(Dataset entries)
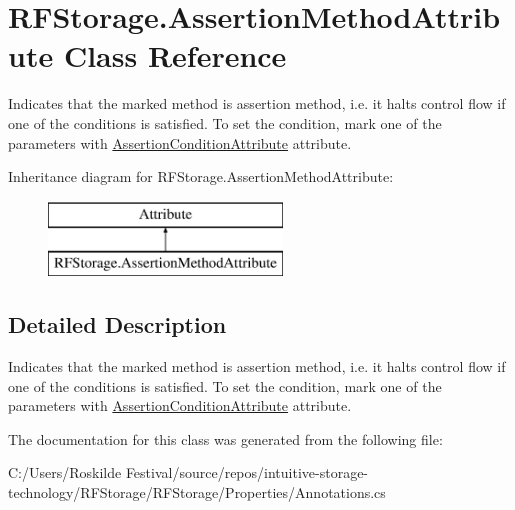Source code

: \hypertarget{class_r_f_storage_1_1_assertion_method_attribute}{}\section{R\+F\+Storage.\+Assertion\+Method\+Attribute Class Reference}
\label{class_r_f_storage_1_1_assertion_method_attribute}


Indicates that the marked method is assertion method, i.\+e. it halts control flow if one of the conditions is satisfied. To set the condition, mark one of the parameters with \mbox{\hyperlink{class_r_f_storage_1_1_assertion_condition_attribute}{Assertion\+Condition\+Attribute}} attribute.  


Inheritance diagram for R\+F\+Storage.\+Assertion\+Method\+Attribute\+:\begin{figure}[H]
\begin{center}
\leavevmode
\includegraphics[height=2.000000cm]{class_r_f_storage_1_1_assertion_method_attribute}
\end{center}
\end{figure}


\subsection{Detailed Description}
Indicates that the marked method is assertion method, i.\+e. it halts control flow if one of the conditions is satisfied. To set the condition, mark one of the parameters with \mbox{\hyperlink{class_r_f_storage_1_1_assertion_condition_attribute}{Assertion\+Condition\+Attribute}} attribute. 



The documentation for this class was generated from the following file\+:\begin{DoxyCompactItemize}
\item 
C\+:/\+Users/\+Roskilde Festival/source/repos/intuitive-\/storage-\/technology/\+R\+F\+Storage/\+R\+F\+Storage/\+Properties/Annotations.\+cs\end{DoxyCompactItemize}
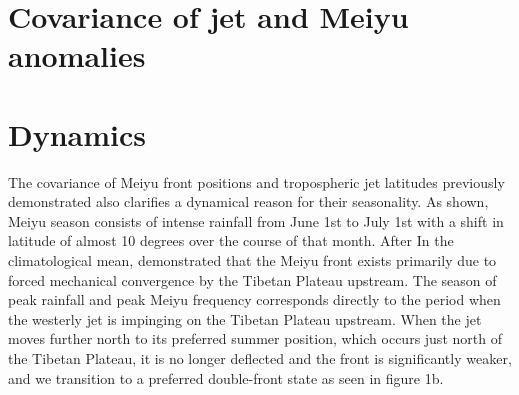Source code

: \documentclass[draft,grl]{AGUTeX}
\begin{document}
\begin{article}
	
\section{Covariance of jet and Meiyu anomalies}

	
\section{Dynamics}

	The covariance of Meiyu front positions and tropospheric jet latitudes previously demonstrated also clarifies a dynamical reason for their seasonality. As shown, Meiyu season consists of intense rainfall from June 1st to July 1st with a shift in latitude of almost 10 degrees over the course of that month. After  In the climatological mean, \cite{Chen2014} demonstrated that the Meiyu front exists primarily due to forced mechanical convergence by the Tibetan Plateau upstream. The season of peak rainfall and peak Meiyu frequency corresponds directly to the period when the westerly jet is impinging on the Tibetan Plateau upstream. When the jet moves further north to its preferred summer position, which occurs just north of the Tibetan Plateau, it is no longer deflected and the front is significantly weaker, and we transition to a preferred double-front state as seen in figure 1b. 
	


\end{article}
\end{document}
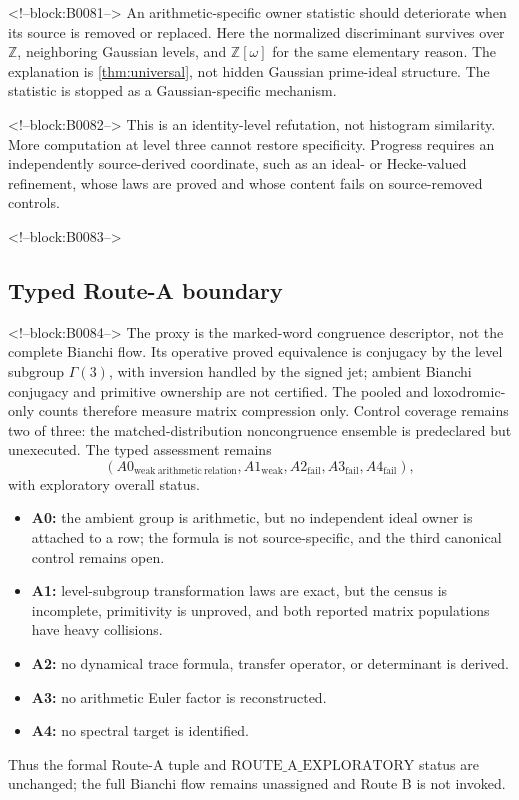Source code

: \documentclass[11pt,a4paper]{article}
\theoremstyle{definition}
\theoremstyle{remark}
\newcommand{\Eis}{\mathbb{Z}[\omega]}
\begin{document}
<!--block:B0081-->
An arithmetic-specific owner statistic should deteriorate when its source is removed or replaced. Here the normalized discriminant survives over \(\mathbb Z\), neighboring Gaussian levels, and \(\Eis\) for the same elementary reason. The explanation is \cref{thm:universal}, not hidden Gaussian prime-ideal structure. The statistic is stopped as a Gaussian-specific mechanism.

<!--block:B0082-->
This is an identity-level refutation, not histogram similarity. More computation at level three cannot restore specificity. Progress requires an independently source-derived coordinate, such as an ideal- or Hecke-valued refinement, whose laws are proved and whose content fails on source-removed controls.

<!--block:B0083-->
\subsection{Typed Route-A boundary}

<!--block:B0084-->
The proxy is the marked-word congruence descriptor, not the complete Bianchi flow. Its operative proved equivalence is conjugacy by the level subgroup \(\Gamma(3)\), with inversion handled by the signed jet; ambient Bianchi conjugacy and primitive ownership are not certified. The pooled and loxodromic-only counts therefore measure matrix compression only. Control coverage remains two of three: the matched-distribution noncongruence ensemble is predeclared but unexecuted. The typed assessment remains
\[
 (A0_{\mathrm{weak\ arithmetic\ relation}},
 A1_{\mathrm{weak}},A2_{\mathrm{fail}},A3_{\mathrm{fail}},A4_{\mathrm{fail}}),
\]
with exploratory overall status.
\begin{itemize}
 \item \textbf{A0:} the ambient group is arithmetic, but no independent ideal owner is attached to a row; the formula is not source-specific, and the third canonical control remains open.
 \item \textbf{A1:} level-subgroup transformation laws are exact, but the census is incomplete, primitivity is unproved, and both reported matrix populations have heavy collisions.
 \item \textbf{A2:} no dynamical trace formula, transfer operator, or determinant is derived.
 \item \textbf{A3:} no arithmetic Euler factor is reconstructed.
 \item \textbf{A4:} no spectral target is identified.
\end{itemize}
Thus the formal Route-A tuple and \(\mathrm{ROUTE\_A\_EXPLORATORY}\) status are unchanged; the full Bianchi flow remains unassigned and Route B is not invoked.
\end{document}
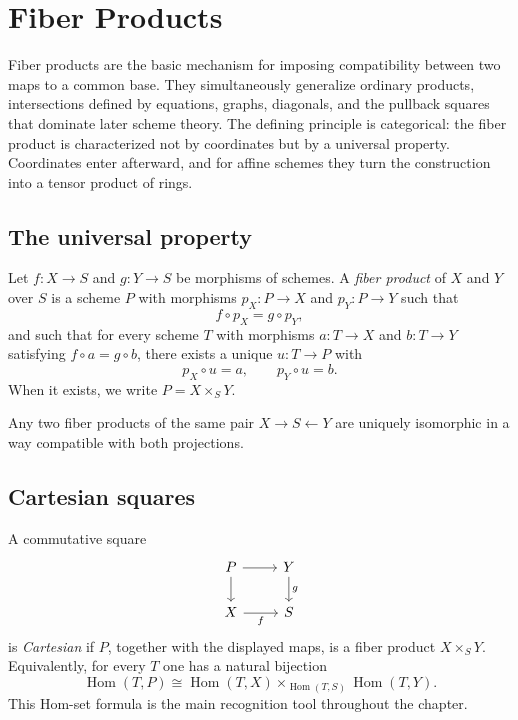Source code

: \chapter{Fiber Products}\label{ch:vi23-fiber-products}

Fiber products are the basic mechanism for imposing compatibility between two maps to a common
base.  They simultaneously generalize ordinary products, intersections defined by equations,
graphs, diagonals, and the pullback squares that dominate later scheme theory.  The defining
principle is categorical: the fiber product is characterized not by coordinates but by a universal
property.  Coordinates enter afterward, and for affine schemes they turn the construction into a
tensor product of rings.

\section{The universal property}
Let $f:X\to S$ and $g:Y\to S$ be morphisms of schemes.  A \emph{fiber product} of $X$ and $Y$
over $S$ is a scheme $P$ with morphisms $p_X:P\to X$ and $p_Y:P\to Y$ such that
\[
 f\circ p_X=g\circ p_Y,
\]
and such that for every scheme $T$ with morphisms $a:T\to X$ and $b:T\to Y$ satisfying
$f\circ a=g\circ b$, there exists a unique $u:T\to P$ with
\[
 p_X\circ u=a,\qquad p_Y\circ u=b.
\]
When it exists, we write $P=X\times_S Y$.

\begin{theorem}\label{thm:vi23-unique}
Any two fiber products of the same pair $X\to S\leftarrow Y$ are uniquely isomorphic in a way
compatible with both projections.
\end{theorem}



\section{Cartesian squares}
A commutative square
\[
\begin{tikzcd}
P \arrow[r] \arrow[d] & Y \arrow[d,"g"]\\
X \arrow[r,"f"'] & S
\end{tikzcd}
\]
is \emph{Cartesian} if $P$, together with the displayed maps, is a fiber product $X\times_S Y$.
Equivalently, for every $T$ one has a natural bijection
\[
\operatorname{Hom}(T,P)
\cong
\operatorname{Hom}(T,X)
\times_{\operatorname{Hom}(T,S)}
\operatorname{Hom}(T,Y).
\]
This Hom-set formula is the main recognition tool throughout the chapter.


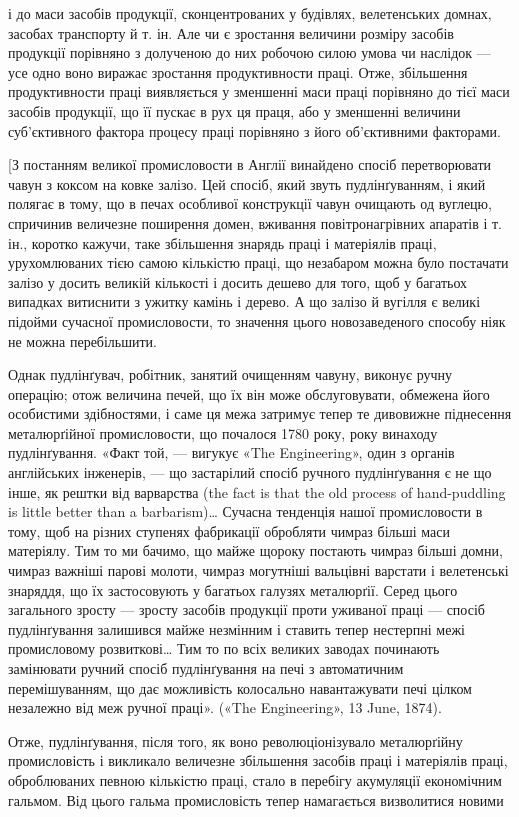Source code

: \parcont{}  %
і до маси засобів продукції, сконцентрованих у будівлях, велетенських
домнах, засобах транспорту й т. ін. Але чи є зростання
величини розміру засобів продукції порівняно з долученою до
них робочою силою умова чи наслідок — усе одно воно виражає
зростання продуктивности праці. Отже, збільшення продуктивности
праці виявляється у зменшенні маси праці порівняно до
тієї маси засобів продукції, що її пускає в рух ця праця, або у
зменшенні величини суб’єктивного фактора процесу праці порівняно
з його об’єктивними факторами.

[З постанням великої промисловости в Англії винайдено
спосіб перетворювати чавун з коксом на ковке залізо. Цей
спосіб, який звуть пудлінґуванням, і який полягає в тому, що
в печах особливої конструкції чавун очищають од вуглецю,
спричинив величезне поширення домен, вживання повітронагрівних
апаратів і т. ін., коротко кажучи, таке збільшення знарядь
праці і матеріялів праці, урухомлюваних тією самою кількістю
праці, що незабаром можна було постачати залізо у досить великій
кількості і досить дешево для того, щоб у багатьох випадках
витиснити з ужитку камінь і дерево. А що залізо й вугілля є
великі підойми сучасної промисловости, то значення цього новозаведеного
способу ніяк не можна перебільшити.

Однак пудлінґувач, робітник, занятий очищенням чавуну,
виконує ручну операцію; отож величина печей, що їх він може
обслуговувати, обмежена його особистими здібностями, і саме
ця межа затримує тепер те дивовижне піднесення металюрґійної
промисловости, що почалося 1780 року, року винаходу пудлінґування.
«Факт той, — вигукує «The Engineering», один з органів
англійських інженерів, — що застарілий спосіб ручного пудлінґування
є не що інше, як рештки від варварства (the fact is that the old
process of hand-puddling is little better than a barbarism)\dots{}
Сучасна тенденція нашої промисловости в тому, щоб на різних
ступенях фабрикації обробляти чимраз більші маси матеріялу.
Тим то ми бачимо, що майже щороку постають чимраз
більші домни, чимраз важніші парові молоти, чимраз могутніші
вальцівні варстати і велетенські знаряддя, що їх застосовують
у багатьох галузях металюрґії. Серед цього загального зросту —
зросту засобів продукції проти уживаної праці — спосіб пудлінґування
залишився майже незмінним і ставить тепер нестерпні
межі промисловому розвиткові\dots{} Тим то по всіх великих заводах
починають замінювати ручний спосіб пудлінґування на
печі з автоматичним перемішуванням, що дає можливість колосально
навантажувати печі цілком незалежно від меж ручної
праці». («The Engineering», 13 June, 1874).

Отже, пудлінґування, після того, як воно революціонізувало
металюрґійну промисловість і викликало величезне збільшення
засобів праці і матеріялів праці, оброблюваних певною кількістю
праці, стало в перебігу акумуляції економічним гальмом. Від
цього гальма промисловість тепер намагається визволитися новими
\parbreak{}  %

THE PROBLEM — Scan the entries and show every line in which the word "circ" is found.

TASK RESPONSE —
 f\circ p_X=g\circ p_Y,
$f\circ a=g\circ b$, there exists a unique $u:T\to P$ with
 p_X\circ u=a,\qquad p_Y\circ u=b.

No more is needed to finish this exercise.